Some are wary. In January, Moody’s predicted NPLs would rise above 4% this year. And Capital Economics, pointing out that the expansion of private-sector credit has been greater than in any other emerging market except China, has suggested that a deterioration in lending standards and a rise in NPLs is almost inevitable.

Others are more measured, such as Lindsey Liddell, a director of the financial institutions team at Fitch Ratings. A combination of factors, including last year’s lira devaluation and an uptick in foreign currency funding costs, suggest a squeeze on bank margins, she explains, additionally warning that low headline NPL figures tell only part of the story.

“Although the lira has stabilized since last year, the high level of foreign currency dependence is something to watch, as are the Group Two loans (watch-list loans), where asset quality isn’t so high and which could migrate to NPLs at some point,” she warns, pointing out that the SME sector—where most of these loans have been made—is one of the most volatile in a weakening economy.

“This is not a cliff-edge risk, more of a slow-burn situation,” Liddell says. “And there are key variables to it: If economic growth picks up and is sustained, this will mitigate some of the risks.”

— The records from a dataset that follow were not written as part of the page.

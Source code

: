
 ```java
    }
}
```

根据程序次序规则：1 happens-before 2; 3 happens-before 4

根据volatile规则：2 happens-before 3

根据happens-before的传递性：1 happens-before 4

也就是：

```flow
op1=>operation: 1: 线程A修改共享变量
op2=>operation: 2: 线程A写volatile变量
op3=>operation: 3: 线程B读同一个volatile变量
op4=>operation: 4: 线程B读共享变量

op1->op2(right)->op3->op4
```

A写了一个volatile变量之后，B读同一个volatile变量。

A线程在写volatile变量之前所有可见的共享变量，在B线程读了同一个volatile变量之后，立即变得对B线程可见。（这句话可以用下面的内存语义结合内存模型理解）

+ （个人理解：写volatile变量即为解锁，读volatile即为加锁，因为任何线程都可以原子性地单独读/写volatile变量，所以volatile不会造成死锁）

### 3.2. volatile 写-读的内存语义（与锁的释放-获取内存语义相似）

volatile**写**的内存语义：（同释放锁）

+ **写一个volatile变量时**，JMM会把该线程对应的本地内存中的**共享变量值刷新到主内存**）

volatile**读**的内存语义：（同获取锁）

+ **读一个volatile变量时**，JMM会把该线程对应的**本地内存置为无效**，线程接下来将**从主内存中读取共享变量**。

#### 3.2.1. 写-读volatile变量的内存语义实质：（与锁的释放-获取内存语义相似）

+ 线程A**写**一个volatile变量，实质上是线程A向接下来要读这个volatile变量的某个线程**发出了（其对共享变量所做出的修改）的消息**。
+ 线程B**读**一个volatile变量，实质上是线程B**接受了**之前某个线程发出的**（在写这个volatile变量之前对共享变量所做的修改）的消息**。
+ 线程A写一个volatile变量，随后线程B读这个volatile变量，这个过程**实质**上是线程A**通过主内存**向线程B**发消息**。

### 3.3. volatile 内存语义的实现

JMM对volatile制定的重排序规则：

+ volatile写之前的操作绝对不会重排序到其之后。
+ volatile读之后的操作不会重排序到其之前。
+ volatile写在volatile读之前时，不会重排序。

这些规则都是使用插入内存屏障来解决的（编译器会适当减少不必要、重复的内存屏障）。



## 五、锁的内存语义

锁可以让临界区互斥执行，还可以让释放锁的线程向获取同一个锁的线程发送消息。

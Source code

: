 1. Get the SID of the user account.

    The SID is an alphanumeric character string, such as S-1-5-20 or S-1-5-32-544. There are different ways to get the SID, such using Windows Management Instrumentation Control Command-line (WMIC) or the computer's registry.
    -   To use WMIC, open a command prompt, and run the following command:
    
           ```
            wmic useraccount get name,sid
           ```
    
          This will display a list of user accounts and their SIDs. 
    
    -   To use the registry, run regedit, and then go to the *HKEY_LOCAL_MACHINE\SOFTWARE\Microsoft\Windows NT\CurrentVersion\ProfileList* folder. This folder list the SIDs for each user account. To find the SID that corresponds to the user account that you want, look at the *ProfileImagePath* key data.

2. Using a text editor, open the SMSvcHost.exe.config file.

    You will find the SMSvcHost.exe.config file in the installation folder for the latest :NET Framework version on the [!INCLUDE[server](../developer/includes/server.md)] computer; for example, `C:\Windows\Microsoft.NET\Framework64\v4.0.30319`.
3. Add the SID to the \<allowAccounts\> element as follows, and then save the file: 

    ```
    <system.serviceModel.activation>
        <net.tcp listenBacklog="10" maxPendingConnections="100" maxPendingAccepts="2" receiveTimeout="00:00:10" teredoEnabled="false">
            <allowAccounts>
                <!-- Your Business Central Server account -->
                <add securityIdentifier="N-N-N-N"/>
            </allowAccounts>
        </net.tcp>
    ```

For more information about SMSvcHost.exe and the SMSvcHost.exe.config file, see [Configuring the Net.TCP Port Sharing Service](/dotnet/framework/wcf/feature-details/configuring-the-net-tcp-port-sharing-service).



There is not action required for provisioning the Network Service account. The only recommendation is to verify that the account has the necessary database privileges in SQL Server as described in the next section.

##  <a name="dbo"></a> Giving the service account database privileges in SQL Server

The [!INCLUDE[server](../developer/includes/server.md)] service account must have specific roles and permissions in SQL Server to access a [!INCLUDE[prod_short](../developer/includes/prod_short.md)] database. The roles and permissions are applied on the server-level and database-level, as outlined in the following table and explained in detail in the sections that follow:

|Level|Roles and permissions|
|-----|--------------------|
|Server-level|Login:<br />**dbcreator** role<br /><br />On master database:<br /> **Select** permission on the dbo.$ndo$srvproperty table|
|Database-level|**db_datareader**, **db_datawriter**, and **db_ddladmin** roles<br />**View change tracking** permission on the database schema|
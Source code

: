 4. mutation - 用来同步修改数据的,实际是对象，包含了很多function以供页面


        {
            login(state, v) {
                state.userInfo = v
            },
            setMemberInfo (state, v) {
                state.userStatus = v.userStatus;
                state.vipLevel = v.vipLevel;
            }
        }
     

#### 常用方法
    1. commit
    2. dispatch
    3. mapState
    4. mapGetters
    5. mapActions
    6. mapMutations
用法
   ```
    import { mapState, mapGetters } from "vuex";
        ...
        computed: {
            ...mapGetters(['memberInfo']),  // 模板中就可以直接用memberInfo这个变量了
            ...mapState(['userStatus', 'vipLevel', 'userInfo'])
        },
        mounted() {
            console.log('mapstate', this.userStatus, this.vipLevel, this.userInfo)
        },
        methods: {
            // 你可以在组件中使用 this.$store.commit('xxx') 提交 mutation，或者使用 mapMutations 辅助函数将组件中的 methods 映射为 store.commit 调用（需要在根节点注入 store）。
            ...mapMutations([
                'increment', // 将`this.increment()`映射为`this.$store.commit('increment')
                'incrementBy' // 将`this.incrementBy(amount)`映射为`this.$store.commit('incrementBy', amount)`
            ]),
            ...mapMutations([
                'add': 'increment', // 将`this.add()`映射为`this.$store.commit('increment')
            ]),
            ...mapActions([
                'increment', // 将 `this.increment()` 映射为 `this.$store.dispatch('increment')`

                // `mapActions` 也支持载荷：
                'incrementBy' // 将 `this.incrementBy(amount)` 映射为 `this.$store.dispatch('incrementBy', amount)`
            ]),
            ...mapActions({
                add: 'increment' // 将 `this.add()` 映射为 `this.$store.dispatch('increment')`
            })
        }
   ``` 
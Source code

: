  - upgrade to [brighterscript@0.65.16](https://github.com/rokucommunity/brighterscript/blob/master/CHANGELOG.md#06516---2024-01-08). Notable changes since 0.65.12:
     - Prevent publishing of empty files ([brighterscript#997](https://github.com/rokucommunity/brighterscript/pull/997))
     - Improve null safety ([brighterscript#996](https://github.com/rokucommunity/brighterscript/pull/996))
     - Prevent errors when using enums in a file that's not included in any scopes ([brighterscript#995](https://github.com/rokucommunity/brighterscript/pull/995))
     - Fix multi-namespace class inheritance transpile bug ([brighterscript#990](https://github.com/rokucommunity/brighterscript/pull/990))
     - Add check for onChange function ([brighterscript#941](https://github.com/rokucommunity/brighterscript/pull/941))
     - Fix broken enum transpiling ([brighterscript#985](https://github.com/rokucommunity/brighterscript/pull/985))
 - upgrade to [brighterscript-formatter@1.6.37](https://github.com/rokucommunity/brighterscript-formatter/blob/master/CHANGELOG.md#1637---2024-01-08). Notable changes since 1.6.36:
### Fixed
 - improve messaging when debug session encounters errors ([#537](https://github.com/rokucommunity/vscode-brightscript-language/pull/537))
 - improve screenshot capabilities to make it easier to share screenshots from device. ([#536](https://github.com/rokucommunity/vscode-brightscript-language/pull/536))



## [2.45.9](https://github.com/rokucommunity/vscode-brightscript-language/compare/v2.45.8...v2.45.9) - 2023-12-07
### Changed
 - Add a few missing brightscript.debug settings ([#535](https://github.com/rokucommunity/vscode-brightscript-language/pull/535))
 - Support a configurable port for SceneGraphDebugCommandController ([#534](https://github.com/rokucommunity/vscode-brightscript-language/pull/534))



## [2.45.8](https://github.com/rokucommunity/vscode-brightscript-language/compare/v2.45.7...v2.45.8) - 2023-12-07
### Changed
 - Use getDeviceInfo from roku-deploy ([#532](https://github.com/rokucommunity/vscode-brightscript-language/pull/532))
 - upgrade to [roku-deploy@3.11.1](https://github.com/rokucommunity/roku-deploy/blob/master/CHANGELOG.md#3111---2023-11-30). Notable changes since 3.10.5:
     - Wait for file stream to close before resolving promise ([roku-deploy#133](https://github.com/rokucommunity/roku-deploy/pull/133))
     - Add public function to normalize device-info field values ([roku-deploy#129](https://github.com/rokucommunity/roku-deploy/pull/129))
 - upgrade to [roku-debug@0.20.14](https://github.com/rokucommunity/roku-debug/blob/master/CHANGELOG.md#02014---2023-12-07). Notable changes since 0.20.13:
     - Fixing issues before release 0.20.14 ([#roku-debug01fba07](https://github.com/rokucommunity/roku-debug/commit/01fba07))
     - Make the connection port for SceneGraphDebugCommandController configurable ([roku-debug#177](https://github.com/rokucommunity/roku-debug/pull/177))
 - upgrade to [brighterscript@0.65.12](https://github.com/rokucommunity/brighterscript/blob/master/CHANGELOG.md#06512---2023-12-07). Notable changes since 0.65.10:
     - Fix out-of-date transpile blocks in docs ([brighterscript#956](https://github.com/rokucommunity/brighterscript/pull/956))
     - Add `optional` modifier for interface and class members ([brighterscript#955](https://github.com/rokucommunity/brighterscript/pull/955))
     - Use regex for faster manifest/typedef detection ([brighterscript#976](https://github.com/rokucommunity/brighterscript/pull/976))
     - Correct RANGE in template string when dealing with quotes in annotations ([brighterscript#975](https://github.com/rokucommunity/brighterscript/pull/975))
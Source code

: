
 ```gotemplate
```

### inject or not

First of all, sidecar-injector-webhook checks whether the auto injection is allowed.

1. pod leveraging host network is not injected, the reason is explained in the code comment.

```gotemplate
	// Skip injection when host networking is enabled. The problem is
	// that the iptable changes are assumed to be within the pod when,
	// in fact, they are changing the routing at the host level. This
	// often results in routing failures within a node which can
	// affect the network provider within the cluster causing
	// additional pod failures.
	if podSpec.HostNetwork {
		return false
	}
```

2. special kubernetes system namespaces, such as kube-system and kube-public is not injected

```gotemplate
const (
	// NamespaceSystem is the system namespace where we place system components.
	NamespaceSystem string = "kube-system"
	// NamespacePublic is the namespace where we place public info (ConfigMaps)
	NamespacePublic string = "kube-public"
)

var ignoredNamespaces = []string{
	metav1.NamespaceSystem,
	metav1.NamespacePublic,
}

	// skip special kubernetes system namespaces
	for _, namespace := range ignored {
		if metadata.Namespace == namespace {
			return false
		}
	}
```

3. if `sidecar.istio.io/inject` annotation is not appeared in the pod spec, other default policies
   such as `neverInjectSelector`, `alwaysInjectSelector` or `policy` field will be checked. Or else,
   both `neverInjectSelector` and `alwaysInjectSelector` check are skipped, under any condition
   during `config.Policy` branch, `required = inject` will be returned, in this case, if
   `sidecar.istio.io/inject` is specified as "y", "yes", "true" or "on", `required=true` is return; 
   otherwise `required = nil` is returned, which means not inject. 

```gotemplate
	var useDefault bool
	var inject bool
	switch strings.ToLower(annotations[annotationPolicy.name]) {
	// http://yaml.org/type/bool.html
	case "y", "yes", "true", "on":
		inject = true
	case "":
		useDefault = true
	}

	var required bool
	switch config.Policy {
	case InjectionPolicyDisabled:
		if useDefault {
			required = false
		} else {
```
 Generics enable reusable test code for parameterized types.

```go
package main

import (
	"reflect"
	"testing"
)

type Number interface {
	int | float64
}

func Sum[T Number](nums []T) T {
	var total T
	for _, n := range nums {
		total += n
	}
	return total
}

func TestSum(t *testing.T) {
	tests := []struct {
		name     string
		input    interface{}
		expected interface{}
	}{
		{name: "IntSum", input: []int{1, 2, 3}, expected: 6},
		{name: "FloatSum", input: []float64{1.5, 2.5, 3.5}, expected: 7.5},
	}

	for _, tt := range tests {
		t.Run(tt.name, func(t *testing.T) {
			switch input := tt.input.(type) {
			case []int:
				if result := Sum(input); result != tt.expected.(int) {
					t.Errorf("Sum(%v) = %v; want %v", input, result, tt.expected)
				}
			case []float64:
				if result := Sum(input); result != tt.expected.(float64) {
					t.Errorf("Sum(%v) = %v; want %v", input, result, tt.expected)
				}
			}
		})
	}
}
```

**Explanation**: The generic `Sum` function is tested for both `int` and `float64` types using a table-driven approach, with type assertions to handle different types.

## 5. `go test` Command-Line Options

She further warns that it is important to keep an eye on the amount Turkish banks owe to international wholesale markets, with some $60-65 billion due by June 2018. “One should look at this on a bank-by-bank basis to be confident as to whether individual banks are properly placed to meet all their liabilities,” she says.

International financial institutions (IFIs) are clearly aware of the risk: In July, EBRD announced a new TRL6 million investment in the three-year local currency unsecured bond issuance by Hayat Varlik, the largest NPL management company, recognizing the risks posed by NPLs to banks, companies and the wider economy.

For the sector as a whole going forward, Ozkaya says it is vital that once the CGF is exhausted, banks successfully—and carefully—identify high growth sectors and companies to maintain loan-growth momentum.

“Low penetration levels still provide room for growth in the long term,” he concludes.